My creative expression began to blossom into artwork and music about then and I stayed there through high school, although I always did better at math and science. Along the way I had an art project put on display in a city art exhibition in Seattle, I played in school bands and orchestras, and was reprimanded once for drawing on my desk in math class (was I bored or what?). I sketched and doodled and made bulletin board figures for my mom's classroom. I played in concerts, marched in competitions and at football games, and played in the Regional Band and a regional Youth Symphony.

My only writing memory from that time was when I was a senior in high school. That year, we had to choose English classes based on their topic and for some reason I took one called "Gothic Novels". I had actually read Daphne Dumaurier's 'House on the Strand' some time before then so I knew what Gothic Novel's are/were and somehow it must have sounded more interesting than diagramming sentences, a skill I never have learned. In the class, we read 'The Ivy Tree' and 'The House on the Strand' and discussed the elements of a Gothic Novel, what today would probably fall squarely into the Romance Novel genre. Then we wrote a fragment of our own Gothic Novel. I don't know if I have the paper I wrote for that any longer, that was thirty years ago, after all, but my fragment was a scene where the beautiful but troubled heroine was aboard a passenger liner at the beginning of World War I and the ship was torpedoed and sank. She floated ashore on some desert island and woke up seeing a handsome, though troubled, man approaching. He would have become the fatally flawed hero if the story had grown into a complete Gothic Novel. So, I dashed all that down in one sitting the night before it was due and typed it up and turned it in. When I got it back, graded, I was dumbfounded to see I earned an A and the teacher's remark "It's great to finally see a senior who can actually write!"

I went from there to Engineering School and on to a career designing and managing the design of the aforementioned technical doodads, got married, got saved, had a family, and all the while the thought that 'I could do that' raised itself in my mind whenever I read anything in fiction. Every few years I felt it surface and as it tried to motivate me to action but the engine wouldn't start. I finally began seriously acting on that thought about five years ago, producing a small raft of short stories and about a half dozen novel starts. I attempted NaNo several years ago but didn't have enough momentum to do anything with it. Then, this year, I talked my daughter into going into it with me and presto, I'm on a roll again. It helps that she's showing an aptitude for writing at least as much as my own, if not more (see her blog at 'Good and Salty'). Iron sharpens iron, after all.

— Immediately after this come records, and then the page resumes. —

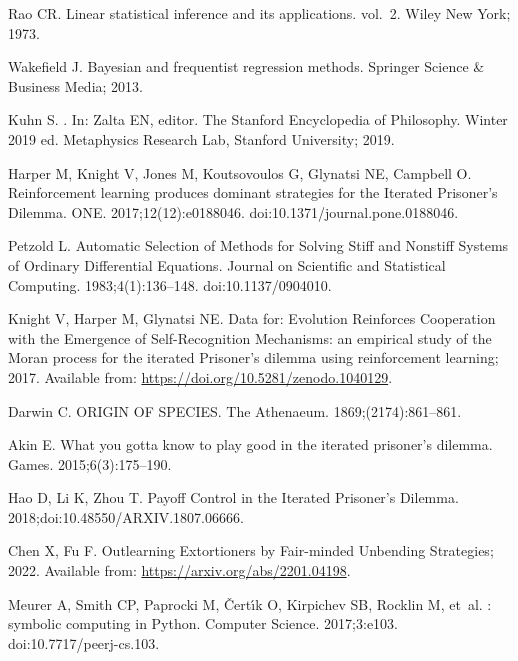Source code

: \documentclass[10pt,letterpaper]{article}
\begin{document}
\begin{thebibliography}{10}
Rao CR.
\newblock Linear statistical inference and its applications. vol.~2.
\newblock Wiley New York; 1973.

Wakefield J.
\newblock Bayesian and frequentist regression methods.
\newblock Springer Science \& Business Media; 2013.

Kuhn S.
.
\newblock In: Zalta EN, editor. The {Stanford} Encyclopedia of Philosophy.
  {W}inter 2019 ed. Metaphysics Research Lab, Stanford University; 2019.

Harper M, Knight V, Jones M, Koutsovoulos G, Glynatsi NE, Campbell O.
\newblock Reinforcement learning produces dominant strategies for the Iterated
  Prisoner's Dilemma.
 {ONE}. 2017;12(12):e0188046.
\newblock doi:{10.1371/journal.pone.0188046}.

Petzold L.
\newblock Automatic Selection of Methods for Solving Stiff and Nonstiff Systems
  of Ordinary Differential Equations.
 Journal on Scientific and Statistical Computing.
  1983;4(1):136--148.
\newblock doi:{10.1137/0904010}.

Knight V, Harper M, Glynatsi NE. {Data for: Evolution Reinforces Cooperation
  with the Emergence of Self-Recognition Mechanisms: an empirical study of the
  Moran process for the iterated Prisoner's dilemma using reinforcement
  learning}; 2017.
\newblock Available from: \url{https://doi.org/10.5281/zenodo.1040129}.

Darwin C.
\newblock ORIGIN OF SPECIES.
\newblock The Athenaeum. 1869;(2174):861--861.

Akin E.
\newblock What you gotta know to play good in the iterated prisoner’s
  dilemma.
\newblock Games. 2015;6(3):175--190.

Hao D, Li K, Zhou T.
\newblock Payoff Control in the Iterated Prisoner's Dilemma.
  2018;doi:{10.48550/ARXIV.1807.06666}.

Chen X, Fu F. Outlearning Extortioners by Fair-minded Unbending Strategies;
  2022.
\newblock Available from: \url{https://arxiv.org/abs/2201.04198}.

Meurer A, Smith CP, Paprocki M, {\v{C}}ert{\'{\i}}k O, Kirpichev SB, Rocklin M,
  et~al.
: symbolic computing in Python.
 Computer Science. 2017;3:e103.
\newblock doi:{10.7717/peerj-cs.103}.


\end{thebibliography}
\end{document}
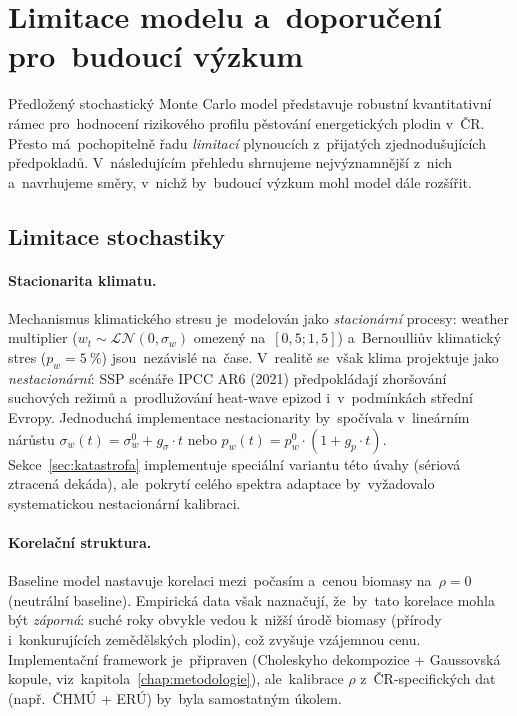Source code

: \section{Limitace modelu a~doporučení pro~budoucí výzkum}
\label{sec:limitace}

Předložený stochastický Monte Carlo model představuje robustní
kvantitativní rámec pro~hodnocení rizikového profilu pěstování
energetických plodin v~ČR. Přesto má~pochopitelně řadu \emph{limitací}
plynoucích z~přijatých zjednodušujících předpokladů. V~následujícím
přehledu shrnujeme nejvýznamnější z~nich a~navrhujeme směry,
v~nichž by~budoucí výzkum mohl model dále rozšířit.

\subsection{Limitace stochastiky}
\label{subsec:lim-stoch}

\paragraph{Stacionarita klimatu.}
Mechanismus klimatického stresu je~modelován jako \emph{stacionární}
procesy: weather multiplier ($w_t \sim \mathcal{LN}(0, \sigma_w)$
omezený na~$[0{,}5; 1{,}5]$) a~Bernoulliův klimatický stres
($p_w = 5~\%$) jsou~nezávislé na~čase. V~realitě se~však klima
projektuje jako \emph{nestacionární}: SSP scénáře IPCC AR6 (2021) předpokládají
zhoršování suchových režimů a~prodlužování heat-wave epizod
i~v~podmínkách střední Evropy. Jednoduchá implementace nestacionarity by~spočívala
v~lineárním nárůstu $\sigma_w(t) = \sigma_w^0 + g_\sigma \cdot t$
nebo $p_w(t) = p_w^0 \cdot (1 + g_p \cdot t)$. Sekce~\ref{sec:katastrofa}
implementuje speciální variantu této úvahy (sériová ztracená dekáda),
ale~pokrytí celého spektra adaptace by~vyžadovalo systematickou
nestacionární kalibraci.

\paragraph{Korelační struktura.}
Baseline model nastavuje korelaci mezi~počasím a~cenou
biomasy na~$\rho = 0$ (neutrální baseline). Empirická data však naznačují,
že~by~tato korelace mohla být \emph{záporná}: suché roky obvykle vedou
k~nižší úrodě biomasy (přírody i~konkurujících zemědělských plodin),
což zvyšuje vzájemnou cenu. Implementační framework je~připraven
(Choleskyho dekompozice + Gaussovská kopule, viz~kapitola~\ref{chap:metodologie}),
ale~kalibrace $\rho$ z~ČR-specifických dat (např.~ČHMÚ + ERÚ)
by~byla samostatným úkolem.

Now, I've got a draft of something I could finish if I wanted to, the dozen or so finished shorts I'm going to try to sell, and who knows what from here? My wife says I can buy myself a pair of Bose Noise-Cancelling Headphones when I sell my first story. Now there's motivation!

So, am I right-brained or left-brained? Who cares? As long as I'm doing what God wants me to do, when He wants me to do it, He'll give me the tools I need at the time. He can shift me over from one half of my brain to the other at Will. Perhaps he's made me just this way to have some of each. I've been a lot of left-brain for my career so far but the right-side wants in on the action now. Maybe it helps that I'm left-handed.